Set down the records exactly as they stand, except for any pictures, which you should omit.

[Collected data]
☆ ☆ ☆ ☆ ☆ ☆ ☆

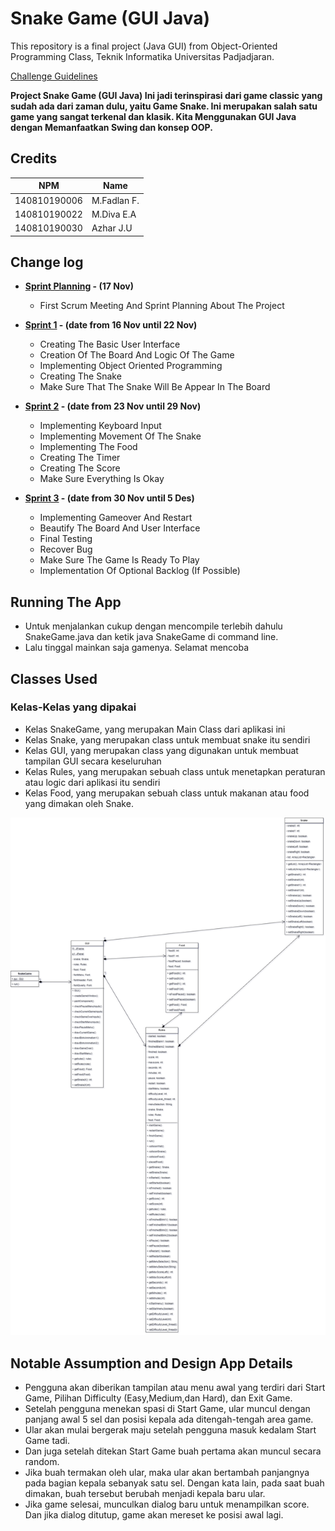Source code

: # Snake Game (GUI Java)

This repository is a final project (Java GUI) from Object-Oriented Programming Class, Teknik Informatika Universitas Padjadjaran. 

[Challenge Guidelines](challenge-guideline.md)

**Project Snake Game (GUI Java) Ini jadi terinspirasi dari game classic yang sudah ada dari zaman dulu, yaitu Game Snake. Ini merupakan salah satu game yang sangat terkenal
   dan klasik. Kita Menggunakan GUI Java dengan Memanfaatkan Swing dan konsep OOP.**

## Credits
| NPM           | Name        |
| ------------- |-------------|
| 140810190006  | M.Fadlan F. |
| 140810190022  | M.Diva E.A  |
| 140810190030  | Azhar J.U   |

## Change log
- **[Sprint Planning](changelog/sprint-planning.md) - (17 Nov)** 
   - First Scrum Meeting And Sprint Planning About The Project

- **[Sprint 1](changelog/sprint-1.md) - (date from 16 Nov until 22 Nov)** 
   - Creating The Basic User Interface
   - Creation Of The Board And Logic Of The Game
   - Implementing Object Oriented Programming
   - Creating The Snake
   - Make Sure That The Snake Will Be Appear In The Board

- **[Sprint 2](changelog/sprint-2.md) - (date from 23 Nov until 29 Nov)** 
  - Implementing Keyboard Input 
  - Implementing Movement Of The Snake 
  - Implementing The Food 
  - Creating The Timer 
  - Creating The Score 
  - Make Sure Everything Is Okay 
   
- **[Sprint 3](changelog/sprint-3.md) - (date from 30 Nov until 5 Des)** 
  - Implementing Gameover And Restart 
  - Beautify The Board And User Interface
  - Final Testing 
  - Recover Bug 
  - Make Sure The Game Is Ready To Play 
  - Implementation Of Optional Backlog (If Possible)

## Running The App

- Untuk menjalankan cukup dengan mencompile terlebih dahulu SnakeGame.java dan ketik java SnakeGame di command line.
- Lalu tinggal mainkan saja gamenya. Selamat mencoba

## Classes Used

### Kelas-Kelas yang dipakai
- Kelas SnakeGame, yang merupakan Main Class dari aplikasi ini
- Kelas Snake, yang merupakan class untuk membuat snake itu sendiri
- Kelas GUI, yang merupakan class yang digunakan untuk membuat tampilan GUI secara keseluruhan
- Kelas Rules, yang merupakan sebuah class untuk menetapkan peraturan atau logic dari aplikasi itu sendiri
- Kelas Food, yang merupakan sebuah class untuk makanan atau food yang dimakan oleh Snake.

![Gambar UML Snake](images/UML.png)

## Notable Assumption and Design App Details

- Pengguna akan diberikan tampilan atau menu awal yang terdiri dari Start Game, Pilihan Difficulty (Easy,Medium,dan Hard), dan Exit Game. 
- Setelah pengguna menekan spasi di Start Game, ular muncul dengan panjang awal 5 sel dan posisi kepala ada ditengah-tengah area game.
- Ular akan mulai bergerak maju setelah pengguna masuk kedalam Start Game tadi.
- Dan juga setelah ditekan Start Game buah pertama akan muncul secara random.
- Jika buah termakan oleh ular, maka ular akan bertambah panjangnya pada bagian kepala sebanyak satu sel. Dengan kata lain, pada saat buah dimakan, buah tersebut berubah menjadi kepala baru ular.
- Jika game selesai, munculkan dialog baru untuk menampilkan score. Dan jika dialog ditutup, game akan mereset ke posisi awal lagi.
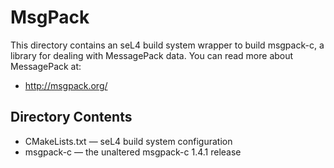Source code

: <!--
   Copyright 2017, Data61, CSIRO (ABN 41 687 119 230)

   SPDX-License-Identifier: CC-BY-SA-4.0
-->

# MsgPack

This directory contains an seL4 build system wrapper to build msgpack-c, a library for dealing with
MessagePack data. You can read more about MessagePack at:

  * http://msgpack.org/

## Directory Contents

  * CMakeLists.txt — seL4 build system configuration
  * msgpack-c — the unaltered msgpack-c 1.4.1 release
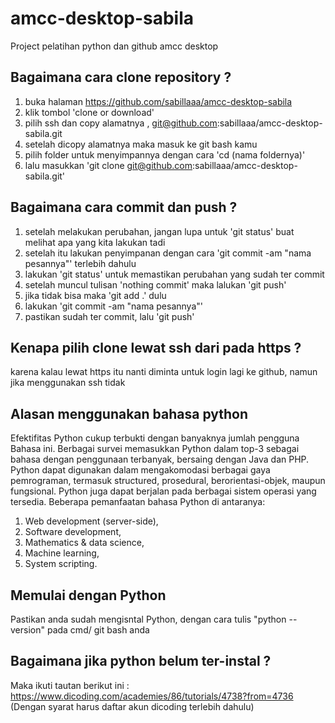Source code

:# amcc-desktop-sabila

Project pelatihan python dan github amcc desktop

## Bagaimana cara clone repository ?
1. buka halaman https://github.com/sabillaaa/amcc-desktop-sabila
2. klik tombol 'clone or download'
3. pilih ssh dan copy alamatnya , git@github.com:sabillaaa/amcc-desktop-sabila.git
4. setelah dicopy alamatnya maka masuk ke git bash kamu
5. pilih folder untuk menyimpannya dengan cara 'cd (nama foldernya)'
6. lalu masukkan 'git clone git@github.com:sabillaaa/amcc-desktop-sabila.git'

## Bagaimana cara commit dan push ?
1. setelah melakukan perubahan, jangan lupa untuk 'git status' buat melihat apa yang kita lakukan tadi
2. setelah itu lakukan penyimpanan dengan cara 'git commit -am "nama pesannya"' terlebih dahulu
3. lakukan 'git status' untuk memastikan perubahan yang sudah ter commit
4. setelah muncul tulisan 'nothing commit' maka lalukan 'git push'
5. jika tidak bisa maka 'git add .' dulu
6. lakukan 'git commit -am "nama pesannya"'
7. pastikan sudah ter commit, lalu 'git push'

## Kenapa pilih clone lewat ssh dari pada https ?
karena kalau lewat https itu nanti diminta untuk login lagi ke github, namun jika menggunakan ssh tidak

## Alasan menggunakan bahasa python
Efektifitas Python cukup terbukti dengan banyaknya jumlah pengguna Bahasa ini. Berbagai survei memasukkan Python dalam top-3 sebagai bahasa dengan penggunaan terbanyak, bersaing dengan Java dan PHP. Python dapat digunakan dalam mengakomodasi berbagai gaya pemrograman, termasuk structured, prosedural, berorientasi-objek, maupun fungsional. Python juga dapat berjalan pada berbagai sistem operasi yang tersedia. Beberapa pemanfaatan bahasa Python di antaranya:

1. Web development (server-side),
2. Software development,
3. Mathematics & data science,
4. Machine learning,
5. System scripting.

## Memulai dengan Python
Pastikan anda sudah mengisntal Python, dengan cara tulis "python --version" pada cmd/ git bash anda

## Bagaimana jika python belum ter-instal ?
Maka ikuti tautan berikut ini : https://www.dicoding.com/academies/86/tutorials/4738?from=4736 (Dengan syarat harus daftar akun dicoding terlebih dahulu)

☆ ☆ ☆ ☆ ☆ ☆ ☆

**Written response:**
Source code

: # Snake Game (GUI Java)

This repository is a final project (Java GUI) from Object-Oriented Programming Class, Teknik Informatika Universitas Padjadjaran. 

[Challenge Guidelines](challenge-guideline.md)

**Project Snake Game (GUI Java) Ini jadi terinspirasi dari game classic yang sudah ada dari zaman dulu, yaitu Game Snake. Ini merupakan salah satu game yang sangat terkenal
   dan klasik. Kita Menggunakan GUI Java dengan Memanfaatkan Swing dan konsep OOP.**

## Credits
| NPM           | Name        |
| ------------- |-------------|
| 140810190006  | M.Fadlan F. |
| 140810190022  | M.Diva E.A  |
| 140810190030  | Azhar J.U   |

## Change log
- **[Sprint Planning](changelog/sprint-planning.md) - (17 Nov)** 
   - First Scrum Meeting And Sprint Planning About The Project

- **[Sprint 1](changelog/sprint-1.md) - (date from 16 Nov until 22 Nov)** 
   - Creating The Basic User Interface
   - Creation Of The Board And Logic Of The Game
   - Implementing Object Oriented Programming
   - Creating The Snake
   - Make Sure That The Snake Will Be Appear In The Board

- **[Sprint 2](changelog/sprint-2.md) - (date from 23 Nov until 29 Nov)** 
  - Implementing Keyboard Input 
  - Implementing Movement Of The Snake 
  - Implementing The Food 
  - Creating The Timer 
  - Creating The Score 
  - Make Sure Everything Is Okay 
   
- **[Sprint 3](changelog/sprint-3.md) - (date from 30 Nov until 5 Des)** 
  - Implementing Gameover And Restart 
  - Beautify The Board And User Interface
  - Final Testing 
  - Recover Bug 
  - Make Sure The Game Is Ready To Play 
  - Implementation Of Optional Backlog (If Possible)

## Running The App

- Untuk menjalankan cukup dengan mencompile terlebih dahulu SnakeGame.java dan ketik java SnakeGame di command line.
- Lalu tinggal mainkan saja gamenya. Selamat mencoba

## Classes Used

### Kelas-Kelas yang dipakai
- Kelas SnakeGame, yang merupakan Main Class dari aplikasi ini
- Kelas Snake, yang merupakan class untuk membuat snake itu sendiri
- Kelas GUI, yang merupakan class yang digunakan untuk membuat tampilan GUI secara keseluruhan
- Kelas Rules, yang merupakan sebuah class untuk menetapkan peraturan atau logic dari aplikasi itu sendiri
- Kelas Food, yang merupakan sebuah class untuk makanan atau food yang dimakan oleh Snake.

![Gambar UML Snake](images/UML.png)

## Notable Assumption and Design App Details

- Pengguna akan diberikan tampilan atau menu awal yang terdiri dari Start Game, Pilihan Difficulty (Easy,Medium,dan Hard), dan Exit Game. 
- Setelah pengguna menekan spasi di Start Game, ular muncul dengan panjang awal 5 sel dan posisi kepala ada ditengah-tengah area game.
- Ular akan mulai bergerak maju setelah pengguna masuk kedalam Start Game tadi.
- Dan juga setelah ditekan Start Game buah pertama akan muncul secara random.
- Jika buah termakan oleh ular, maka ular akan bertambah panjangnya pada bagian kepala sebanyak satu sel. Dengan kata lain, pada saat buah dimakan, buah tersebut berubah menjadi kepala baru ular.
- Jika game selesai, munculkan dialog baru untuk menampilkan score. Dan jika dialog ditutup, game akan mereset ke posisi awal lagi.
Source code

: <!--
   Copyright 2017, Data61, CSIRO (ABN 41 687 119 230)

   SPDX-License-Identifier: CC-BY-SA-4.0
-->

# MsgPack

This directory contains an seL4 build system wrapper to build msgpack-c, a library for dealing with
MessagePack data. You can read more about MessagePack at:

  * http://msgpack.org/

## Directory Contents

  * CMakeLists.txt — seL4 build system configuration
  * msgpack-c — the unaltered msgpack-c 1.4.1 release
Source code

:# amcc-desktop-sabila

Project pelatihan python dan github amcc desktop

## Bagaimana cara clone repository ?
1. buka halaman https://github.com/sabillaaa/amcc-desktop-sabila
2. klik tombol 'clone or download'
3. pilih ssh dan copy alamatnya , git@github.com:sabillaaa/amcc-desktop-sabila.git
4. setelah dicopy alamatnya maka masuk ke git bash kamu
5. pilih folder untuk menyimpannya dengan cara 'cd (nama foldernya)'
6. lalu masukkan 'git clone git@github.com:sabillaaa/amcc-desktop-sabila.git'

## Bagaimana cara commit dan push ?
1. setelah melakukan perubahan, jangan lupa untuk 'git status' buat melihat apa yang kita lakukan tadi
2. setelah itu lakukan penyimpanan dengan cara 'git commit -am "nama pesannya"' terlebih dahulu
3. lakukan 'git status' untuk memastikan perubahan yang sudah ter commit
4. setelah muncul tulisan 'nothing commit' maka lalukan 'git push'
5. jika tidak bisa maka 'git add .' dulu
6. lakukan 'git commit -am "nama pesannya"'
7. pastikan sudah ter commit, lalu 'git push'

## Kenapa pilih clone lewat ssh dari pada https ?
karena kalau lewat https itu nanti diminta untuk login lagi ke github, namun jika menggunakan ssh tidak

## Alasan menggunakan bahasa python
Efektifitas Python cukup terbukti dengan banyaknya jumlah pengguna Bahasa ini. Berbagai survei memasukkan Python dalam top-3 sebagai bahasa dengan penggunaan terbanyak, bersaing dengan Java dan PHP. Python dapat digunakan dalam mengakomodasi berbagai gaya pemrograman, termasuk structured, prosedural, berorientasi-objek, maupun fungsional. Python juga dapat berjalan pada berbagai sistem operasi yang tersedia. Beberapa pemanfaatan bahasa Python di antaranya:

1. Web development (server-side),
2. Software development,
3. Mathematics & data science,
4. Machine learning,
5. System scripting.

## Memulai dengan Python
Pastikan anda sudah mengisntal Python, dengan cara tulis "python --version" pada cmd/ git bash anda

## Bagaimana jika python belum ter-instal ?
Maka ikuti tautan berikut ini : https://www.dicoding.com/academies/86/tutorials/4738?from=4736 (Dengan syarat harus daftar akun dicoding terlebih dahulu)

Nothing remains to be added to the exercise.